From the never-ending narrative of being a woman in a testosterone-dominated industry to tattooing the nether regions of a male client, I covered a lot of bases with my friend and one of Cebu’s most celebrated tattoo artists, Ann Savage.

This story examines another facet to Ann, focusing on her craft and opinions on the current local tattoo industry instead of her challenge-filled personal life—that’s for another round of beers altogether. 

On the past

I personally find it tedious to keep repeating the storyline of being female in an industry primarily run by men. However, it’s not just a storyline to many, is it? For Ann who experienced the death stares, unfair assumptions, and overall nasty prejudice, the bigotry was all too real. Her womanhood and being a mother were her biggest challenges when she ventured into tattooing a decade ago. 

During tattoo competitions, people would assume she was the assistant of fellow tattoo artist-slash-entrepreneur-slash-father-to-her-children Joe Black, her partner-in-crime-and-everything-else. Her clients were frowned up for getting tattoos from a woman. A lot of bigots also discriminated against her because apparently, only men know how to handle a tattoo machine. They said she couldn’t put up her own tattoo studio simply because she was a woman; and so on and so forth. It was already 2011 and she was still judged by what’s between her legs. Ridiculous, right? Ann being Ann, she turned all the criticisms thrown at her into motivation, and the rest is her story.

On present challenges

Ann Savage at work

Through the years, Ann persevered like a real savage would to survive—from having to sleep in the same place she and Joe were working at to walking the streets of Cebu because they did not have enough money to commute. With all the struggles she overcame to achieve the success she enjoys today, it is completely understandable for her to express anger over obscenely low rates given by other tattoo artists. To give you a rough idea, a decent starting price for a tattoo is Php 1,500 to Php 2,500. The former is really the lowest, so if you’re given a rate that’s any lower, it’s worth questioning. 

(Disclaimer: This context does not include giving free tattoos to close friends and family, especially when you’re just starting out and still building your portfolio. And also, if you’ve just begun tattooing, it’s more ethical or preferred to offer tattoos that are free rather than at super low rates. It’s a case-to-case basis. Established tattoo artists advise to price your first paid tattoo appropriately.)
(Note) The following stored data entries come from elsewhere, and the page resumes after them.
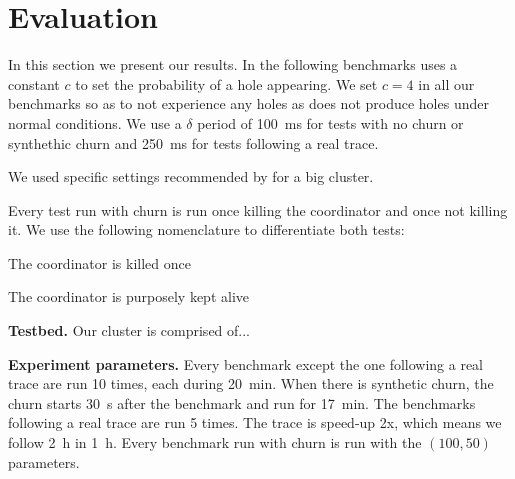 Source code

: 
\section{Evaluation}
\label{sec:evaluation}
\tableaverage
{}\tableglobaltime
{}\tablelocaldeltas
{}\tablelocaltime
In this section we present our results. In the following benchmarks \epto uses a constant $c$ to set the probability of a hole appearing. We set $c = 4$ in all our benchmarks so as to not experience any holes as \jgroups does not produce holes under normal conditions. We use a $\delta$ period of \SI{100}{\milli\second} for tests with no churn or synthethic churn and \SI{250}{\milli\second} for tests following a real trace.
\par 
We used specific settings recommended by \jgroups for a big cluster.
\par
Every \jgroups test run with churn is run once killing the coordinator and once not killing it. We use the following nomenclature to differentiate both tests:
\begin{description}
	\item[\textbf{\jgroups-coord}:] The coordinator is killed once
	\item[\textbf{\jgroups-nocoord}:] The coordinator is purposely kept alive
\end{description}
\par
\textbf{Testbed.} Our cluster is comprised of... 
\par
\textbf{Experiment parameters.} Every benchmark except the one following a real trace are run 10 times, each during \SI{20}{\minute}. When there is synthetic churn, the churn starts \SI{30}{\second} after the benchmark and run for \SI{17}{\minute}. The benchmarks following a real trace are run 5 times. The trace is speed-up 2x, which means we follow \SI{2}{\hour} in \SI{1}{\hour}. Every benchmark run with churn is run with the $(100,50)$ parameters.

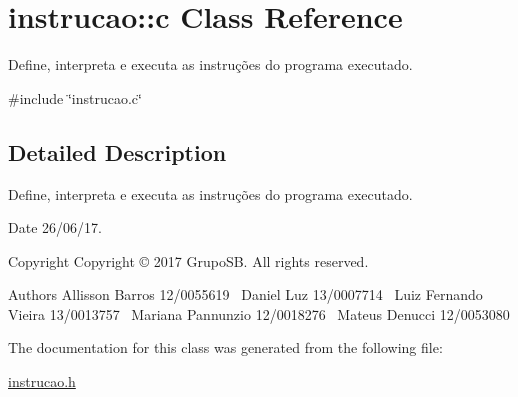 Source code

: \hypertarget{classinstrucao_1_1c}{}\section{instrucao\+:\+:c Class Reference}
\label{classinstrucao_1_1c}


Define, interpreta e executa as instruções do programa executado.  




{\ttfamily \#include \char`\"{}instrucao.\+c\char`\"{}}



\subsection{Detailed Description}
Define, interpreta e executa as instruções do programa executado. 

\begin{DoxyDate}{Date}
26/06/17. 
\end{DoxyDate}
\begin{DoxyCopyright}{Copyright}
Copyright © 2017 Grupo\+SB. All rights reserved.
\end{DoxyCopyright}
\begin{DoxyAuthor}{Authors}
Allisson Barros 12/0055619~\newline
Daniel Luz 13/0007714~\newline
Luiz Fernando Vieira 13/0013757~\newline
Mariana Pannunzio 12/0018276~\newline
Mateus Denucci 12/0053080 
\end{DoxyAuthor}


The documentation for this class was generated from the following file\+:\begin{DoxyCompactItemize}
\item 
\hyperlink{instrucao_8h}{instrucao.\+h}\end{DoxyCompactItemize}

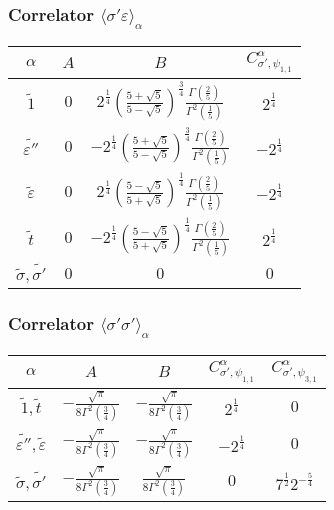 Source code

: \documentclass[a4paper,12pt]{report}
\begin{document}
\subsubsection{Correlator $\langle \sigma'\varepsilon\rangle_{\alpha}$}
\begin{center}
\begin{tabular}{|c|c|c|c|}\hline
$\alpha$ &  $A$  & $B$ & $ C_{\sigma',\psi_{1,1}}^{\alpha}$   \\
\hline

$\tilde{1}$ & $0$ & $2^{\frac{1}{4}}\left(\frac{5+\sqrt{5}}{5-\sqrt{5}} \right)^{\frac{3}{4}}\frac{\Gamma \left(\frac{2}{5} \right)}{\Gamma ^{2}\left(\frac{1}{5} \right)}$ & $2^{\frac{1}{4}}$  \\

$\tilde{\varepsilon''}$ & $0$ & $-2^{\frac{1}{4}}\left(\frac{5+\sqrt{5}}{5-\sqrt{5}} \right)^{\frac{3}{4}}\frac{\Gamma \left(\frac{2}{5} \right)}{\Gamma ^{2}\left(\frac{1}{5} \right)}$ & $-2^{\frac{1}{4}}$  \\

$\tilde{\varepsilon}$ & $0$ & $2^{\frac{1}{4}}\left(\frac{5-\sqrt{5}}{5+\sqrt{5}} \right)^{\frac{1}{4}}\frac{\Gamma \left(\frac{2}{5} \right)}{\Gamma ^{2}\left(\frac{1}{5} \right)}$ & $-2^{\frac{1}{4}}$  \\

$\tilde{t}$ &  $0$ & $-2^{\frac{1}{4}}\left(\frac{5-\sqrt{5}}{5+\sqrt{5}} \right)^{\frac{1}{4}}\frac{\Gamma \left(\frac{2}{5} \right)}{\Gamma ^{2}\left(\frac{1}{5} \right)}$ & $2^{\frac{1}{4}}$  \\

$\tilde{\sigma}, \tilde{\sigma'}$ & $0$ & $0$& $0$  \\ \hline
\end{tabular}
\end{center}


\subsubsection{Correlator $\langle \sigma'\sigma'\rangle_{\alpha}$}
\begin{center}
\begin{tabular}{|c|c|c|c|c|}\hline
$\alpha$ &  $A$  & $B$ & $ C_{\sigma',\psi_{1,1}}^{\alpha}$ &  $ C_{\sigma',\psi_{3,1}}^{\alpha}$ \\
\hline

$\tilde{1}, \tilde{t}$ & $-\frac{\sqrt{\pi }}{8\Gamma ^{2}\left(\frac{3}{4} \right)}$ & $-\frac{\sqrt{\pi }}{8\Gamma ^{2}\left(\frac{3}{4} \right)}$ & $2^{\frac{1}{4}}$ & $0$ \\

$\tilde{\varepsilon''}, \tilde{\varepsilon}$ & $-\frac{\sqrt{\pi }}{8\Gamma ^{2}\left(\frac{3}{4} \right)}$ & $-\frac{\sqrt{\pi }}{8\Gamma ^{2}\left(\frac{3}{4} \right)}$ & $-2^{\frac{1}{4}}$ & $0$ \\

$\tilde{\sigma}, \tilde{\sigma'}$ & $-\frac{\sqrt{\pi }}{8\Gamma ^{2}\left(\frac{3}{4} \right)}$ &
$\frac{\sqrt{\pi }}{8\Gamma ^{2}\left(\frac{3}{4} \right)}$ & $0$ & $7^{\frac{1}{2}}2^{-\frac{5}{4}}$ \\ \hline
\end{tabular}
\end{center}
\end{document}
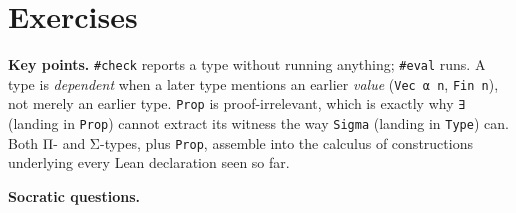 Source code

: \section{Exercises}\label{sec:01-basics:06-exercises:1}

\textbf{Key points.} \texttt{\#check} reports a type without running anything; \texttt{\#eval} runs. A type is \emph{dependent} when a later type mentions an earlier \emph{value} (\texttt{Vec α n}, \texttt{Fin n}), not merely an earlier type. \texttt{Prop} is proof-irrelevant, which is exactly why \texttt{∃} (landing in \texttt{Prop}) cannot extract its witness the way \texttt{Sigma} (landing in \texttt{Type}) can. Both Π- and Σ-types, plus \texttt{Prop}, assemble into the calculus of constructions underlying every Lean declaration seen so far.

\textbf{Socratic questions.}

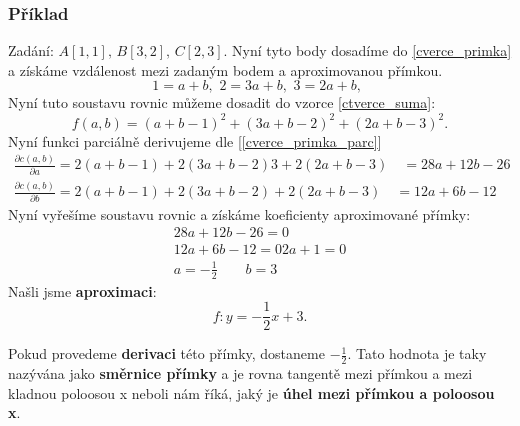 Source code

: \subsubsection*{Příklad}
Zadání: $A[1,1], \, B[3,2], \, C[2,3].$ Nyní tyto body dosadíme do \eqref{cverce_primka} a získáme vzdálenost mezi zadaným bodem a aproximovanou přímkou.
\begin{equation*}  
1 = a + b,\,\, 2 = 3a + b,\,\, 3 = 2a + b, \,\,
\end{equation*}
Nyní tuto soustavu rovnic můžeme dosadit do vzorce \eqref{ctverce_suma}:
\begin{equation*}  
f(a,b) = (a + b - 1)^2 + (3a + b - 2)^2 + (2a + b - 3)^2.
\end{equation*}
Nyní funkci parciálně derivujeme dle [\ref{cverce_primka_parc}]
\begin{equation*}  
\begin{array}{c}
\frac{\partial c(a,b)}{\partial a} =  2(a + b - 1) + 2(3a + b - 2)3 + 2(2a + b - 3) \quad = 28a + 12b - 26 \\
\frac{\partial c(a,b)}{\partial b} =  2(a + b - 1) + 2(3a + b - 2) + 2(2a + b - 3)  \quad = 12a + 6b - 12
\end{array}
\end{equation*}
Nyní vyřešíme soustavu rovnic a získáme koeficienty aproximované přímky:
\begin{equation*}  
\begin{array}{c}
28a + 12b - 26 = 0 \\
12a + 6b - 12 = 0
2a+1 = 0 \\
a = - \frac{1}{2} \quad \quad b = 3
\end{array}
\end{equation*}
Našli jsme \textbf{aproximaci}:
\begin{equation*}  
f : y = - \frac{1}{2} x + 3.
\end{equation*}

Pokud provedeme \textbf{derivaci} této přímky, dostaneme  $-\frac{1}{2}$. Tato hodnota je taky nazývána jako \textbf{směrnice přímky} a je rovna tangentě mezi přímkou a mezi kladnou poloosou x neboli nám říká, jaký je \textbf{úhel mezi přímkou a poloosou x}. 

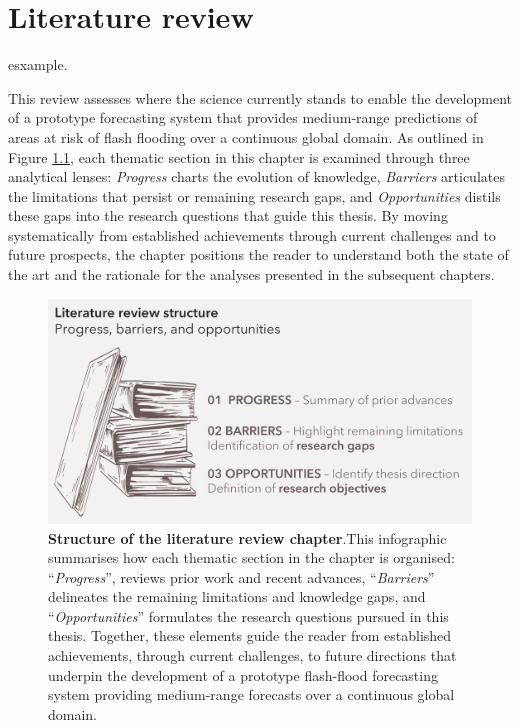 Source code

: \chapter{Literature review}
\label{literature_review}


\citep{Abegaz_2024} esxample.

This review assesses where the science currently stands to enable the development of a prototype forecasting system that provides medium-range predictions of areas at risk of flash flooding over a continuous global domain. As outlined in Figure \ref{fig:literature_structure}, each thematic section in this chapter is examined through three analytical lenses: \textit{Progress} charts the evolution of knowledge, \textit{Barriers} articulates the limitations that persist or remaining research gaps, and \textit{Opportunities} distils these gaps into the research questions that guide this thesis. By moving systematically from established achievements through current challenges and to future prospects, the chapter positions the reader to understand both the state of the art and the rationale for the analyses presented in the subsequent chapters.

\begin{figure}[htbp]
\centering
\includegraphics[scale=1.04]{Figures/Chapter_02/literature_structure.png}
\caption{\textbf{Structure of the literature review chapter}.This infographic summarises how each thematic section in the chapter is organised: “\textit{Progress}”, reviews prior work and recent advances, “\textit{Barriers}” delineates the remaining limitations and knowledge gaps, and “\textit{Opportunities}” formulates the research questions pursued in this thesis. Together, these elements guide the reader from established achievements, through current challenges, to future directions that underpin the development of a prototype flash-flood forecasting system providing medium-range forecasts over a continuous global domain.}
\label{fig:literature_structure}
\end{figure}


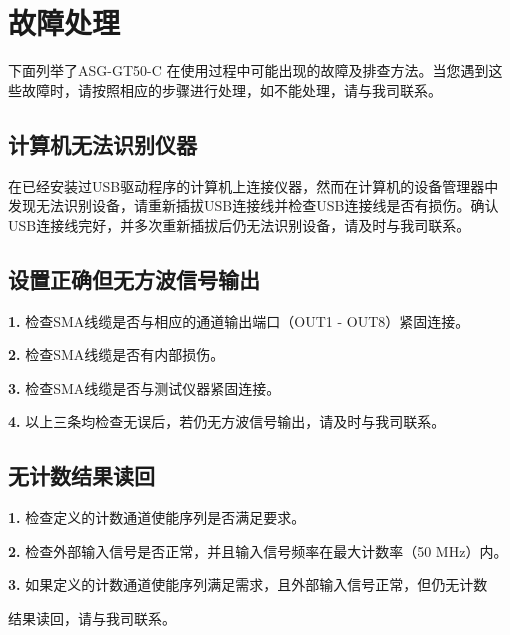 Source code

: \chapter{\heiti 故障处理}
下面列举了ASG-GT50-C 在使用过程中可能出现的故障及排查方法。当您遇到这些故障时，请按照相应的步骤进行处理，如不能处理，请与我司联系。

\section{\heiti 计算机无法识别仪器}
在已经安装过USB驱动程序的计算机上连接仪器，然而在计算机的设备管理器中发现无法识别设备，请重新插拔USB连接线并检查USB连接线是否有损伤。确认USB连接线完好，并多次重新插拔后仍无法识别设备，请及时与我司联系。

\section{\heiti 设置正确但无方波信号输出}
\noindent \textbf{1.} 检查SMA线缆是否与相应的通道输出端口（OUT1 - OUT8）紧固连接。

\noindent \textbf{2.} 检查SMA线缆是否有内部损伤。

\noindent \textbf{3.} 检查SMA线缆是否与测试仪器紧固连接。

\noindent \textbf{4.} 以上三条均检查无误后，若仍无方波信号输出，请及时与我司联系。


\section{\heiti 无计数结果读回}
\noindent \textbf{1.} 检查定义的计数通道使能序列是否满足要求。

\noindent \textbf{2.} 检查外部输入信号是否正常，并且输入信号频率在最大计数率（50 MHz）内。

\noindent \textbf{3.} 如果定义的计数通道使能序列满足需求，且外部输入信号正常，但仍无计数

\hspace{-1em}结果读回，请与我司联系。

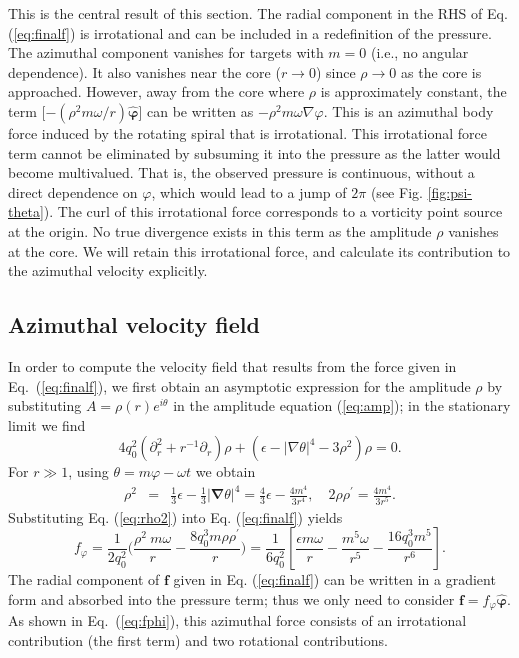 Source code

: \documentclass[preprint,prx,floatfix]{revtex4-1}
\begin{document}
This is the central result of this section. The radial component in the RHS of Eq. (\ref{eq:finalf}) is irrotational and can be included in a redefinition of the pressure. The azimuthal component vanishes for targets with $m = 0$ (i.e., no angular dependence). It also vanishes near the core ($r \rightarrow 0$) since $\rho \rightarrow 0$ as the core is approached. However, away from the core where $\rho$ is approximately constant, the term [$-(\rho^2 m \omega/r) \hat{\bm \varphi}$] can be written as $-\rho^{2} m \omega \nabla \varphi$. This is an azimuthal body force induced by the rotating spiral that is irrotational. This irrotational force term cannot be eliminated by subsuming it into the pressure as the latter would become multivalued. That is, the observed pressure is continuous, without a direct dependence on $\varphi$, which would lead to a jump of $2\pi$ (see Fig. \ref{fig:psi-theta}). The curl of this irrotational force corresponds to a vorticity point source at the origin. No true divergence exists in this term as the amplitude $\rho$ vanishes at the core. We will retain this irrotational force, and calculate its contribution to the azimuthal velocity explicitly.

\subsection{Azimuthal velocity field}
\label{sec:vel}

In order to compute the velocity field that results from the force given in Eq.~(\ref{eq:finalf}), we first obtain an asymptotic expression for the amplitude $\rho$ by substituting $A = \rho(r)e^{i\theta}$ in the amplitude equation (\ref{eq:amp}); in the stationary limit we find
\begin{equation}
 4 q_0^2(\partial_r^2+r^{-1}\partial_r)\rho+(\epsilon-|\nabla\theta|^4-3\rho^2)\rho  =  0.
\end{equation}
For $r \gg 1$, using $\theta = m \varphi - \omega t$ we obtain
\begin{eqnarray}
\rho^2 &=& \frac{1}{3}\epsilon - \frac{1}{3}|\bm{\nabla}\theta|^4 = \frac{4}{3}\epsilon - \frac{4 m^4}{3 r^4}, \quad 2\rho\rho^\prime =\frac{4 m^4}{3 r^5}.
\label{eq:rho2}    
\end{eqnarray}
Substituting Eq. (\ref{eq:rho2}) into Eq. (\ref{eq:finalf}) yields 
\begin{equation}
f_\varphi  = \frac{1}{2 q_0^2}\bigg(\frac{\rho^2\ m\omega}{r}-\frac{8q_0^3m\rho\rho^\prime}{r}\bigg) = \frac{1}{6 q_0^2}\left[\frac{\epsilon m\omega}{r}-\frac{ m^5\omega}{r^5} - \frac{16 q_0^3 m^5}{r^6}\right].
\label{eq:fphi}
\end{equation}
The radial component of $\mathbf{f}$ given in Eq. (\ref{eq:finalf}) can be written in a gradient form and absorbed into the pressure term; thus we only need to consider $\mathbf{f} = f_\varphi\hat{{\bm{\varphi}}}$. As shown in Eq.~(\ref{eq:fphi}), this azimuthal force consists of an irrotational contribution (the first term) and two rotational contributions.
\end{document}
What I’m referring to here is the public announcement of tattoo services in a blatantly distasteful manner. I personally see tattoo promos online that advertise “Php 2,000 for two” or “Buy 1, Take 1” like they’re selling t-shirts or whatever. If the goal is to be popular or earn more money by blasting more attractive rates, in Ann’s words, “You are downgrading yourself.” She feels like the foundation laid by veteran tattoo artists is being diminished into a trivial thing. When you calculate the time, effort, equipment, and not to mention the blood, sweat, and tears—literally—that one invests in the pursuit of the specialized craft that is tattooing, you’ll understand why tattoos are priced like that. Unfortunately, there are people who bite into the poisoned apple and go for cheap ass tattoos without fully appreciating the craft. I sound like a snob, but if it’s for the sake of emphasizing the value of tattooing, then so be it.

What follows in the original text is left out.